Durante a Segunda Guerra Mundial, os nazistas criaram o maior gueto judeu da Europa em Varsóvia, onde viviam cerca 400.000 famílias. Durante esse tempo complicado e cruel da História do mundo, Irena Sendler “aperfeiçoou” uma técnica muito particular: colocar crianças pequenas em malas, sacos e até caixões para salvá-las da perseguição nazista.

Irena, uma católica polonesa nascida em 1910, era enfermeira e assistente social na época. E embora ele fosse não praticante, a sua fé era ainda maior quando se tratava de não gostar nenhum pouco dos nazistas.

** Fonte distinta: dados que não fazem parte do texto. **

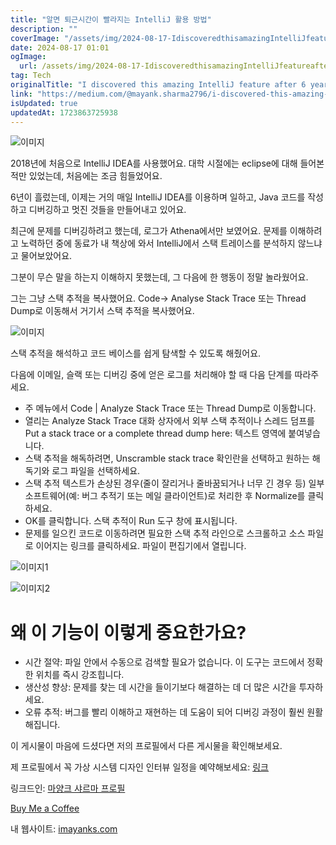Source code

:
 ```yaml
---
title: "알면 퇴근시간이 빨라지는 IntelliJ 활용 방법"
description: ""
coverImage: "/assets/img/2024-08-17-IdiscoveredthisamazingIntelliJfeatureafter6years_0.png"
date: 2024-08-17 01:01
ogImage:
  url: /assets/img/2024-08-17-IdiscoveredthisamazingIntelliJfeatureafter6years_0.png
tag: Tech
originalTitle: "I discovered this amazing IntelliJ feature after 6 years"
link: "https://medium.com/@mayank.sharma2796/i-discovered-this-amazing-intellij-feature-after-6-years-72eeb58f1349"
isUpdated: true
updatedAt: 1723863725938
---
```


![이미지](/assets/img/2024-08-17-IdiscoveredthisamazingIntelliJfeatureafter6years_0.png)

2018년에 처음으로 IntelliJ IDEA를 사용했어요. 대학 시절에는 eclipse에 대해 들어본 적만 있었는데, 처음에는 조금 힘들었어요.

6년이 흘렀는데, 이제는 거의 매일 IntelliJ IDEA를 이용하며 일하고, Java 코드를 작성하고 디버깅하고 멋진 것들을 만들어내고 있어요.

최근에 문제를 디버깅하려고 했는데, 로그가 Athena에서만 보였어요. 문제를 이해하려고 노력하던 중에 동료가 내 책상에 와서 IntelliJ에서 스택 트레이스를 분석하지 않느냐고 물어보았어요.

<div class="content-ad"></div>

그분이 무슨 말을 하는지 이해하지 못했는데, 그 다음에 한 행동이 정말 놀라웠어요.

그는 그냥 스택 추적을 복사했어요. Code→ Analyse Stack Trace 또는 Thread Dump로 이동해서 거기서 스택 추적을 복사했어요.

![이미지](/assets/img/2024-08-17-IdiscoveredthisamazingIntelliJfeatureafter6years_1.png)

스택 추적을 해석하고 코드 베이스를 쉽게 탐색할 수 있도록 해줬어요.

<div class="content-ad"></div>

다음에 이메일, 슬랙 또는 디버깅 중에 얻은 로그를 처리해야 할 때 다음 단계를 따라주세요.

- 주 메뉴에서 Code | Analyze Stack Trace 또는 Thread Dump로 이동합니다.
- 열리는 Analyze Stack Trace 대화 상자에서 외부 스택 추적이나 스레드 덤프를 Put a stack trace or a complete thread dump here: 텍스트 영역에 붙여넣습니다.
- 스택 추적을 해독하려면, Unscramble stack trace 확인란을 선택하고 원하는 해독기와 로그 파일을 선택하세요.
- 스택 추적 텍스트가 손상된 경우(줄이 잘리거나 줄바꿈되거나 너무 긴 경우 등) 일부 소프트웨어(예: 버그 추적기 또는 메일 클라이언트)로 처리한 후 Normalize를 클릭하세요.
- OK를 클릭합니다. 스택 추적이 Run 도구 창에 표시됩니다.
- 문제를 일으킨 코드로 이동하려면 필요한 스택 추적 라인으로 스크롤하고 소스 파일로 이어지는 링크를 클릭하세요. 파일이 편집기에서 열립니다.

![이미지1](/assets/img/2024-08-17-IdiscoveredthisamazingIntelliJfeatureafter6years_2.png)

![이미지2](/assets/img/2024-08-17-IdiscoveredthisamazingIntelliJfeatureafter6years_3.png)

<div class="content-ad"></div>

# 왜 이 기능이 이렇게 중요한가요?

- 시간 절약: 파일 안에서 수동으로 검색할 필요가 없습니다. 이 도구는 코드에서 정확한 위치를 즉시 강조힙니다.
- 생산성 향상: 문제를 찾는 데 시간을 들이기보다 해결하는 데 더 많은 시간을 투자하세요.
- 오류 추적: 버그를 빨리 이해하고 재현하는 데 도움이 되어 디버깅 과정이 훨씬 원활해집니다.

이 게시물이 마음에 드셨다면 저의 프로필에서 다른 게시물을 확인해보세요.

제 프로필에서 꼭 가상 시스템 디자인 인터뷰 일정을 예약해보세요: [링크](https://www.meetapro.com/provider/listing/160769)

<div class="content-ad"></div>

링크드인: [마양크 샤르마 프로필](https://www.linkedin.com/in/mayank-sharma-2002bb10b/)

[Buy Me a Coffee](www.buymeacoffee.com)

내 웹사이트: [imayanks.com](imayanks.com)
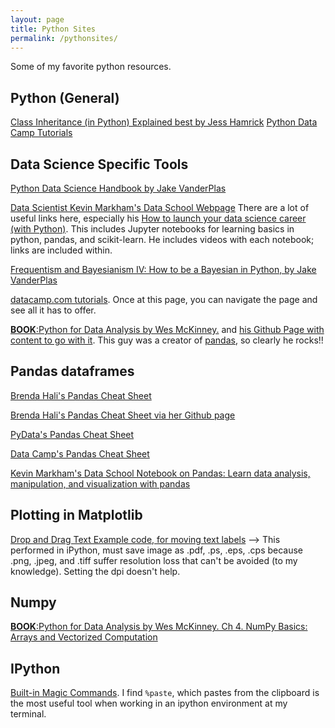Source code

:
 ```yaml
---
layout: page
title: Python Sites
permalink: /pythonsites/
---
```


Some of my favorite python resources. 



## Python (General)
[Class Inheritance (in Python) Explained best by Jess Hamrick](http://www.jesshamrick.com/2011/05/18/an-introduction-to-classes-and-inheritance-in-python/)
[Python Data Camp Tutorials](https://www.datacamp.com/community/tutorials)




## Data Science Specific Tools
[Python Data Science Handbook by Jake VanderPlas](https://www.safaribooksonline.com/library/view/python-data-science/9781491912126/)

[Data Scientist Kevin Markham's Data School Webpage](https://www.dataschool.io/)
  There are a lot of useful links here, especially his [How to launch your data science career (with Python)](https://www.dataschool.io/launch-your-data-science-career-with-python/). This includes Jupyter notebooks for learning basics in python, pandas, and scikit-learn. He includes videos with each notebook; links are included within.

[Frequentism and Bayesianism IV: How to be a Bayesian in Python, by Jake VanderPlas](http://jakevdp.github.io/blog/2014/06/14/frequentism-and-bayesianism-4-bayesian-in-python/)

[datacamp.com tutorials](https://www.datacamp.com/community/tutorials). Once at this page, you can navigate the page and see all it has to offer. 

[__BOOK__:Python for Data Analysis by Wes McKinney.](https://www.oreilly.com/library/view/python-for-data/9781449323592/)
and [his Github Page with content to go with it](https://github.com/wesm/pydata-book). This guy was a creator of [pandas](https://pandas.pydata.org/), so clearly he rocks!!




## Pandas dataframes
[Brenda Hali's Pandas Cheat Sheet](https://towardsdatascience.com/my-pandas-cheat-sheet-b71437ab26f)

[Brenda Hali's Pandas Cheat Sheet via her Github page](https://gist.github.com/BrendaHali/2b8f6f218492a94cb74eea5043d64867)


[PyData's Pandas Cheat Sheet](https://pandas.pydata.org/Pandas_Cheat_Sheet.pdf)

[Data Camp's Pandas Cheat Sheet](https://www.datacamp.com/community/blog/python-pandas-cheat-sheet)

[Kevin Markham's Data School Notebook on Pandas: Learn data analysis, manipulation, and visualization with pandas](http://nbviewer.jupyter.org/github/justmarkham/pandas-videos/blob/master/pandas.ipynb)





## Plotting in Matplotlib
[Drop and Drag Text Example code, for moving text labels](http://scipy-cookbook.readthedocs.io/items/Matplotlib_Drag_n_Drop_Text_Example.html)
--> This performed in iPython, must save image as .pdf, .ps, .eps, .cps because .png, .jpeg, and .tiff suffer resolution loss that can't be avoided (to my knowledge). Setting the dpi doesn't help.





## Numpy
[__BOOK__:Python for Data Analysis by Wes McKinney. Ch 4. NumPy Basics: Arrays and Vectorized Computation](https://www.oreilly.com/library/view/python-for-data/9781449323592/ch04.html)





## IPython
[Built-in Magic Commands](https://ipython.readthedocs.io/en/stable/interactive/magics.html). I find `%paste`, which pastes from the clipboard is the most useful tool when working in an ipython environment at my terminal. 
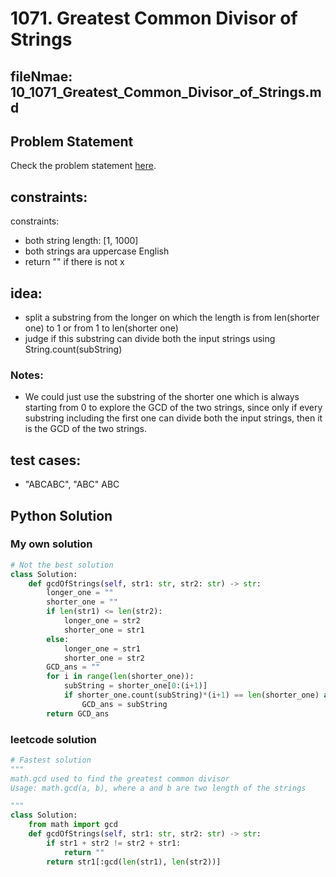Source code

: #  1071. Greatest Common Divisor of Strings
## fileNmae: 10_1071_Greatest_Common_Divisor_of_Strings.md

## Problem Statement
Check the problem statement [here](https://leetcode.com/problems/greatest-common-divisor-of-strings/description/).

## constraints:
constraints:
- both string length: [1, 1000]
- both strings ara uppercase English
- return "" if there is not x

## idea:
- split a substring from the longer on which the length is from len(shorter one) to 1 or from 1 to len(shorter one)
- judge if this substring can divide both the input strings using String.count(subString) 

### Notes:
- We could just use the substring of the shorter one which is always starting from 0 to explore the GCD of the two strings, since only if every substring including the first one can divide both the input strings, then it is the GCD of the two strings.

## test cases:
- "ABCABC", "ABC"
             ABC

## Python Solution

### My own solution
```Python
# Not the best solution
class Solution:
    def gcdOfStrings(self, str1: str, str2: str) -> str:
        longer_one = ""
        shorter_one = ""
        if len(str1) <= len(str2):
            longer_one = str2
            shorter_one = str1
        else:
            longer_one = str1
            shorter_one = str2
        GCD_ans = ""
        for i in range(len(shorter_one)):
            subString = shorter_one[0:(i+1)]
            if shorter_one.count(subString)*(i+1) == len(shorter_one) and longer_one.count(subString)*(i+1) == len(longer_one):
                GCD_ans = subString
        return GCD_ans
```

### leetcode solution
```Python
# Fastest solution
"""
math.gcd used to find the greatest common divisor
Usage: math.gcd(a, b), where a and b are two length of the strings

"""
class Solution:
    from math import gcd
    def gcdOfStrings(self, str1: str, str2: str) -> str:
        if str1 + str2 != str2 + str1:
            return ""
        return str1[:gcd(len(str1), len(str2))]
```

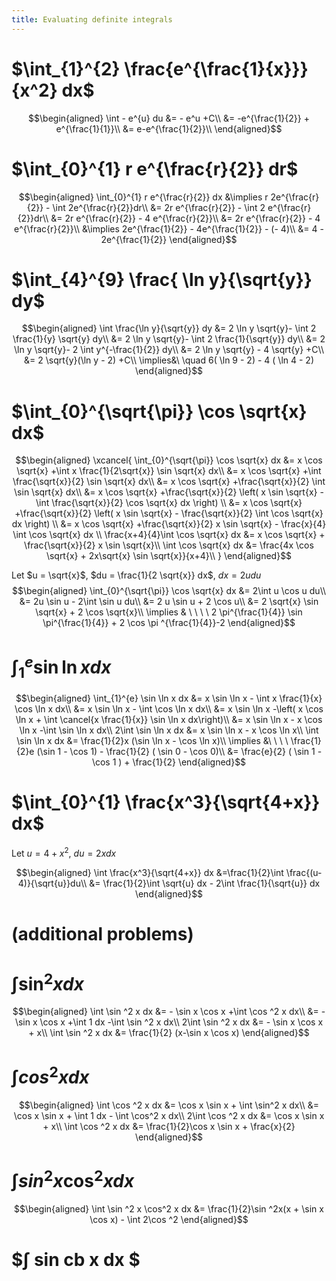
 ```yaml
---
title: Evaluating definite integrals
---
```


# $\int_{1}^{2} \frac{e^{\frac{1}{x}}}{x^2} dx$

$$\begin{aligned}
  \int - e^{u} du &= - e^u +C\\
  &= -e^{\frac{1}{2}} + e^{\frac{1}{1}}\\
  &= e-e^{\frac{1}{2}}\\
  \end{aligned}$$

# $\int_{0}^{1} r e^{\frac{r}{2}} dr$

$$\begin{aligned}
  \int_{0}^{1} r e^{\frac{r}{2}} dx &\implies r 2e^{\frac{r}{2}} - \int 2e^{\frac{r}{2}}dr\\
  &=  2r e^{\frac{r}{2}} - \int 2 e^{\frac{r}{2}}dr\\
  &=  2r e^{\frac{r}{2}} - 4 e^{\frac{r}{2}}\\
  &= 2r e^{\frac{r}{2}} - 4 e^{\frac{r}{2}}\\
  &\implies 2e^{\frac{1}{2}} - 4e^{\frac{1}{2}} - (- 4)\\
  &= 4 - 2e^{\frac{1}{2}}
  \end{aligned}$$

# $\int_{4}^{9} \frac{ \ln  y}{\sqrt{y}} dy$

$$\begin{aligned}
  \int \frac{\ln y}{\sqrt{y}} dy &= 2 \ln y \sqrt{y}- \int 2 \frac{1}{y} \sqrt{y} dy\\
  &=  2 \ln y \sqrt{y}- \int 2 \frac{1}{\sqrt{y}} dy\\
  &=  2 \ln y \sqrt{y}- 2 \int y^{-\frac{1}{2}} dy\\
  &=  2 \ln  y \sqrt{y} - 4 \sqrt{y} +C\\
  &=  2 \sqrt{y}(\ln  y - 2) +C\\
  \implies&\ \quad 6( \ln  9 - 2) - 4 ( \ln 4 - 2)
  \end{aligned}$$

# $\int_{0}^{\sqrt{\pi}} \cos \sqrt{x} dx$

$$\begin{aligned}
  \xcancel{
  \int_{0}^{\sqrt{\pi}} \cos \sqrt{x} dx &= x \cos \sqrt{x} +\int x \frac{1}{2\sqrt{x}} \sin \sqrt{x} dx\\
  &= x \cos \sqrt{x} +\int \frac{\sqrt{x}}{2} \sin \sqrt{x} dx\\
  &= x \cos \sqrt{x} +\frac{\sqrt{x}}{2} \int \sin \sqrt{x} dx\\
  &= x \cos \sqrt{x} +\frac{\sqrt{x}}{2} \left( x \sin \sqrt{x} - \int \frac{\sqrt{x}}{2} \cos \sqrt{x} dx \right) \\
  &= x \cos \sqrt{x} +\frac{\sqrt{x}}{2} \left( x \sin \sqrt{x} - \frac{\sqrt{x}}{2} \int \cos \sqrt{x} dx \right) \\
  &= x \cos \sqrt{x} +\frac{\sqrt{x}}{2} x \sin \sqrt{x} - \frac{x}{4} \int \cos \sqrt{x} dx \\
  \frac{x+4}{4}\int \cos  \sqrt{x} dx &= x \cos  \sqrt{x} + \frac{\sqrt{x}}{2} x \sin  \sqrt{x}\\
  \int \cos  \sqrt{x} dx &= \frac{4x \cos  \sqrt{x} + 2x\sqrt{x} \sin  \sqrt{x}}{x+4}\\
  }
  \end{aligned}$$

Let $u = \sqrt{x}$, $du = \frac{1}{2 \sqrt{x}} dx$, $dx = 2 u du$
$$\begin{aligned}
  \int_{0}^{\sqrt{\pi}} \cos \sqrt{x} dx &= 2\int u \cos u  du\\
  &= 2u \sin  u - 2\int \sin u du\\
  &= 2 u \sin  u + 2 \cos  u\\
  &= 2 \sqrt{x} \sin  \sqrt{x} + 2 \cos  \sqrt{x}\\
  \implies  & \ \ \ \ 2 \pi^{\frac{1}{4}} \sin \pi^{\frac{1}{4}} + 2 \cos \pi ^{\frac{1}{4}}-2
  \end{aligned}$$

# $\int_{1}^{e} \sin  \ln  x dx$

$$\begin{aligned}
  \int_{1}^{e} \sin  \ln  x dx &= x \sin  \ln  x - \int x \frac{1}{x} \cos \ln x dx\\
  &= x \sin  \ln  x - \int \cos \ln  x dx\\
  &= x \sin  \ln  x -\left( x \cos  \ln  x + \int \cancel{x \frac{1}{x}} \sin  \ln  x dx\right)\\
  &= x \sin  \ln  x - x \cos  \ln  x -\int \sin \ln x dx\\
  2\int \sin  \ln  x dx  &= x \sin  \ln  x - x \cos  \ln  x\\
 \int \sin  \ln  x dx &= \frac{1}{2}x (\sin  \ln  x - \cos  \ln  x)\\
 \implies &\ \ \ \ \frac{1}{2}e (\sin 1 - \cos  1) - \frac{1}{2} ( \sin  0 - \cos  0)\\
 &= \frac{e}{2} ( \sin  1 - \cos  1 ) + \frac{1}{2}
  \end{aligned}$$

# $\int_{0}^{1} \frac{x^3}{\sqrt{4+x}} dx$

Let $u = 4 + x^2$, $du = 2xdx$

$$\begin{aligned}
  \int \frac{x^3}{\sqrt{4+x}} dx &=\frac{1}{2}\int  \frac{(u-4)}{\sqrt{u}}du\\
  &= \frac{1}{2}\int \sqrt{u} dx - 2\int \frac{1}{\sqrt{u}} dx
  \end{aligned}$$

# (additional problems)

# $\int \sin^2 x dx$

$$\begin{aligned}
  \int \sin  ^2 x dx &= - \sin  x \cos  x +\int \cos  ^2 x dx\\
  &= - \sin  x \cos  x +\int 1 dx -\int  \sin  ^2 x dx\\
  2\int \sin ^2 x dx &= - \sin  x \cos  x + x\\
  \int \sin ^2 x dx  &= \frac{1}{2} (x-\sin  x \cos  x)
  \end{aligned}$$

# $\int cos^2 x  dx$

$$\begin{aligned}
  \int \cos  ^2 x dx &= \cos  x \sin  x + \int \sin^2 x dx\\
  &= \cos x \sin  x + \int 1 dx - \int \cos^2 x dx\\
  2\int \cos  ^2 x dx &= \cos  x \sin  x + x\\
  \int \cos  ^2 x dx &= \frac{1}{2}\cos  x \sin  x + \frac{x}{2}
  \end{aligned}$$

# $\int sin^2 x\cos^2 x dx$

$$\begin{aligned}
  \int \sin ^2 x \cos^2 x dx &= \frac{1}{2}\sin ^2x(x + \sin  x \cos  x) - \int 2\cos ^2
  \end{aligned}$$

# \$∫ sin cb x dx \$
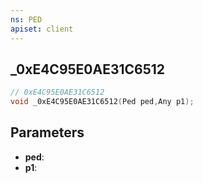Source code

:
 ```yaml
---
ns: PED
apiset: client
---
```

## _0xE4C95E0AE31C6512

```c
// 0xE4C95E0AE31C6512
void _0xE4C95E0AE31C6512(Ped ped,Any p1);
```


## Parameters
* **ped**:
* **p1**:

Diante da fome, superlotação e condições de doença em que viviam os judeus mantidos nos guetos de Varsóvia, Irena sabia qual era a sua missão. Ela então ingressou na Zegota, uma organização de resistência clandestina que trabalhava para salvar crianças judias no local.

Para cumprir sua missão, Irena inventou maneiras improváveis e criativas de tirar os mais pequenos dos campos de concentração. A princípio, ela fingia que os pequenos estavam gravemente doentes e que precisava levá-los a hospitais localizados do lado de fora do gueto.

Mais tarde, quando a segurança aumentou, ela passou a esconder as crianças em pequenas malas, sacos de lixo e até caixões. Tudo para salvá-las do sofrimento.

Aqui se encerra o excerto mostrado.